[RECORDS FOR PROCESSING Boundary: Start]

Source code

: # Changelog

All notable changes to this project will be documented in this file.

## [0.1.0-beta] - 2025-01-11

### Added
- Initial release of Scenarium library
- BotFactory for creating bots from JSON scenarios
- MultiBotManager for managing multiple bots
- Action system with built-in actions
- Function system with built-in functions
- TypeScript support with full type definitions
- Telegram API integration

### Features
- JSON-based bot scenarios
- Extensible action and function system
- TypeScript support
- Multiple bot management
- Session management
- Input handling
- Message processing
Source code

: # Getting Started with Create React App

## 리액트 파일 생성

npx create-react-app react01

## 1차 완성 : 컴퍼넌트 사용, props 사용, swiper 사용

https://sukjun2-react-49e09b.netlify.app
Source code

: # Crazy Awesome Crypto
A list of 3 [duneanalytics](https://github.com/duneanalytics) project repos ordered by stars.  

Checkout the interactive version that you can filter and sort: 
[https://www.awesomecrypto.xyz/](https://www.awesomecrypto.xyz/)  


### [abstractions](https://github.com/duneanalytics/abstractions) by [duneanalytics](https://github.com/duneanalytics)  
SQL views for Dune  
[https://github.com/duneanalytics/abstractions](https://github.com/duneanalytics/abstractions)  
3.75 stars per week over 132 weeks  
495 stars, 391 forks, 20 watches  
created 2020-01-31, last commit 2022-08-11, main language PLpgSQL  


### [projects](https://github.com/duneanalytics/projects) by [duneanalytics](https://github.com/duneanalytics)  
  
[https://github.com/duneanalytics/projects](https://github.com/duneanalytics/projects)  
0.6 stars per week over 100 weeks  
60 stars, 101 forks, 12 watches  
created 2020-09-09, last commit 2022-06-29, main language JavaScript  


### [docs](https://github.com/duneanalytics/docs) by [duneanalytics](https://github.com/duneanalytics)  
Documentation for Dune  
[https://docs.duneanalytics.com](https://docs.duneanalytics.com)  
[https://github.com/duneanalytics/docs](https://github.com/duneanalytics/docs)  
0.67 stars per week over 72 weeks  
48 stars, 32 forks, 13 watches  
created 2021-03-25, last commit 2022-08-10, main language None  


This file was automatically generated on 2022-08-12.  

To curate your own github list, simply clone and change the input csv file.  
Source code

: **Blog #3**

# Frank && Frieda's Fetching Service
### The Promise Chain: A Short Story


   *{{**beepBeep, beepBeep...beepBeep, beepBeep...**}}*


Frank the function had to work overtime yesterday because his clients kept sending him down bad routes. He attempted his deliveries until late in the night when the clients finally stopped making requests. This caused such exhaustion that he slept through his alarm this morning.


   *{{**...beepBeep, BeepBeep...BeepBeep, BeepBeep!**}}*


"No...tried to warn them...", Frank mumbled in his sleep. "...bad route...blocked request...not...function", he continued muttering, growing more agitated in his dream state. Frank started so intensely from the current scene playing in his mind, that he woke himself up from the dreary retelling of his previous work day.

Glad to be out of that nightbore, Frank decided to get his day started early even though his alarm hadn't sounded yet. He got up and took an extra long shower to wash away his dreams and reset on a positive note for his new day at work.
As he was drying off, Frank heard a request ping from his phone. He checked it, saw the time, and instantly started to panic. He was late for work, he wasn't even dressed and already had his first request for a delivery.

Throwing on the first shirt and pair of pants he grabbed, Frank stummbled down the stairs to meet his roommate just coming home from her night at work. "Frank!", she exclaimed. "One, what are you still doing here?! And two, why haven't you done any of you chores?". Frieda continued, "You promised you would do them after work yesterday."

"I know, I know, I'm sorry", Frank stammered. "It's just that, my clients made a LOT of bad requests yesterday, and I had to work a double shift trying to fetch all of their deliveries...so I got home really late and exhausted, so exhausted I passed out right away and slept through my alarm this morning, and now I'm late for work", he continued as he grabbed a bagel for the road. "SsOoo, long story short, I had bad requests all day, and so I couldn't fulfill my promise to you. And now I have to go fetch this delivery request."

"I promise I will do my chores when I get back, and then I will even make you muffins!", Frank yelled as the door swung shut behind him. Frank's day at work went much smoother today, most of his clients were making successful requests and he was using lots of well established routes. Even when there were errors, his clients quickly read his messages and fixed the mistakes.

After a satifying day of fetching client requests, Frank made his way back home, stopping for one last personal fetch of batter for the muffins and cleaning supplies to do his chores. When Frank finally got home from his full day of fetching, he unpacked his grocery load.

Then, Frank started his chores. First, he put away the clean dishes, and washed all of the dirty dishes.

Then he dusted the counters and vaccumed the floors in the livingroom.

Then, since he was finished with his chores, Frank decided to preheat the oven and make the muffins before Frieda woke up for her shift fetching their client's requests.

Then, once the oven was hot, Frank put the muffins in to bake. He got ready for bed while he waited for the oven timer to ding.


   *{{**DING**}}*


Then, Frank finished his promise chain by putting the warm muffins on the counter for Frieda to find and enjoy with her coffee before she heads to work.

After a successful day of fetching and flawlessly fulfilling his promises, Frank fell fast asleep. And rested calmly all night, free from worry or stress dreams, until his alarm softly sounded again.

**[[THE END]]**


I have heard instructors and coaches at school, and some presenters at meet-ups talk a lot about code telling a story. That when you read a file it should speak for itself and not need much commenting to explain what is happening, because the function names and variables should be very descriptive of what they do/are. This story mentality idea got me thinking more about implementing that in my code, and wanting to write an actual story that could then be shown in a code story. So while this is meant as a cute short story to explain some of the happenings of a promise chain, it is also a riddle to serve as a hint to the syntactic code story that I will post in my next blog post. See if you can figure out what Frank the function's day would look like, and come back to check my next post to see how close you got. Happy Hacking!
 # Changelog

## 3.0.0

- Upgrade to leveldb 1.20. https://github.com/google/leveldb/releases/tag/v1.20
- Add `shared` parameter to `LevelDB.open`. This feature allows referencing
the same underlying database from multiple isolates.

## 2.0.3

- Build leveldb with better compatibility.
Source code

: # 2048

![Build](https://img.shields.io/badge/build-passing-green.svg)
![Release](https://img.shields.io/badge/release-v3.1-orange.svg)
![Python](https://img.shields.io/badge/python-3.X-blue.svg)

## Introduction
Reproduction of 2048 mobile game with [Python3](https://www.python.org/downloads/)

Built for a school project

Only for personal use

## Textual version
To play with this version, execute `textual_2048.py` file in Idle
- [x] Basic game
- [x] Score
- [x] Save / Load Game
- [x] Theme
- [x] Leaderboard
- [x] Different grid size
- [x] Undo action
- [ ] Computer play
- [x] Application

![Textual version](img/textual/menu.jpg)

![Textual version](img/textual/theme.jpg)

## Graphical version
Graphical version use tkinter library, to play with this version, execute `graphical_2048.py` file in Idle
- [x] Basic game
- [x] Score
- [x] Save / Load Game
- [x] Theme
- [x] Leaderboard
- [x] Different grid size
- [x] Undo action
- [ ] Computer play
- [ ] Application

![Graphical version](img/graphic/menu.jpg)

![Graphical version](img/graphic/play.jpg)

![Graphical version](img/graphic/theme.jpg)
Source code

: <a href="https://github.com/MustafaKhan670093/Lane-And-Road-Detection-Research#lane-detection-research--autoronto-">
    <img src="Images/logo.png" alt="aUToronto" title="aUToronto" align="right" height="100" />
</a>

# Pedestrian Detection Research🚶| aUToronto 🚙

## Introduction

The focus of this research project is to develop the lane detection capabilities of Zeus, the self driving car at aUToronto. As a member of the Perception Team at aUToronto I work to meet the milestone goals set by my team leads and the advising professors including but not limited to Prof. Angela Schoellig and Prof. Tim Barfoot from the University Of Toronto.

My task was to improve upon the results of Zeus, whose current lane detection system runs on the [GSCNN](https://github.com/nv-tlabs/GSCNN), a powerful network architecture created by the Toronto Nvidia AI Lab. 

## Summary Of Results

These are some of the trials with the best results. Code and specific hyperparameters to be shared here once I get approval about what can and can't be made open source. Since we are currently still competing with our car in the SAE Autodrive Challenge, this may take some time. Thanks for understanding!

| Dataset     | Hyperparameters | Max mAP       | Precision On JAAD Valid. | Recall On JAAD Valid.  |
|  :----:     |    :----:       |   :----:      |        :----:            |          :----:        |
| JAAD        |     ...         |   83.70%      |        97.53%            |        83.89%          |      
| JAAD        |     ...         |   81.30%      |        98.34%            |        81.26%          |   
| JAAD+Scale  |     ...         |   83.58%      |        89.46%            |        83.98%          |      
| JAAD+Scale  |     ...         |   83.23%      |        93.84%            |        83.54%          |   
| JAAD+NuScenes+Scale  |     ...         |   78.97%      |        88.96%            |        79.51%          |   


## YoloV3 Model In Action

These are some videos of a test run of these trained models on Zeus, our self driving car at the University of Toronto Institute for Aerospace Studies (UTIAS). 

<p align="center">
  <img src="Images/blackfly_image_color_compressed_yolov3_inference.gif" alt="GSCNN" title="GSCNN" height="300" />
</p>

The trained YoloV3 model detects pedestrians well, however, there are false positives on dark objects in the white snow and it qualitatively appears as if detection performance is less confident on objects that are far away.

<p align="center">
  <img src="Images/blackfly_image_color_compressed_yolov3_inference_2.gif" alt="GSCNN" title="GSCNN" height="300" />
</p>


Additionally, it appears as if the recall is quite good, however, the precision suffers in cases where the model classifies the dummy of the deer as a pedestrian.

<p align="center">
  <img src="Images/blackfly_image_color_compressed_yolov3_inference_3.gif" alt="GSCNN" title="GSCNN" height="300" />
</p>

[RECORDS FOR PROCESSING Boundary: End]

WHAT YOU NEED TO DO
Up to and including the line with "npx create-react-app react01", transcribe the entries above exactly, starting from their first line.

SOLVED PROBLEM
Source code

: # Changelog

All notable changes to this project will be documented in this file.

## [0.1.0-beta] - 2025-01-11

### Added
- Initial release of Scenarium library
- BotFactory for creating bots from JSON scenarios
- MultiBotManager for managing multiple bots
- Action system with built-in actions
- Function system with built-in functions
- TypeScript support with full type definitions
- Telegram API integration

### Features
- JSON-based bot scenarios
- Extensible action and function system
- TypeScript support
- Multiple bot management
- Session management
- Input handling
- Message processing
Source code

: # Getting Started with Create React App

## 리액트 파일 생성

npx create-react-app react01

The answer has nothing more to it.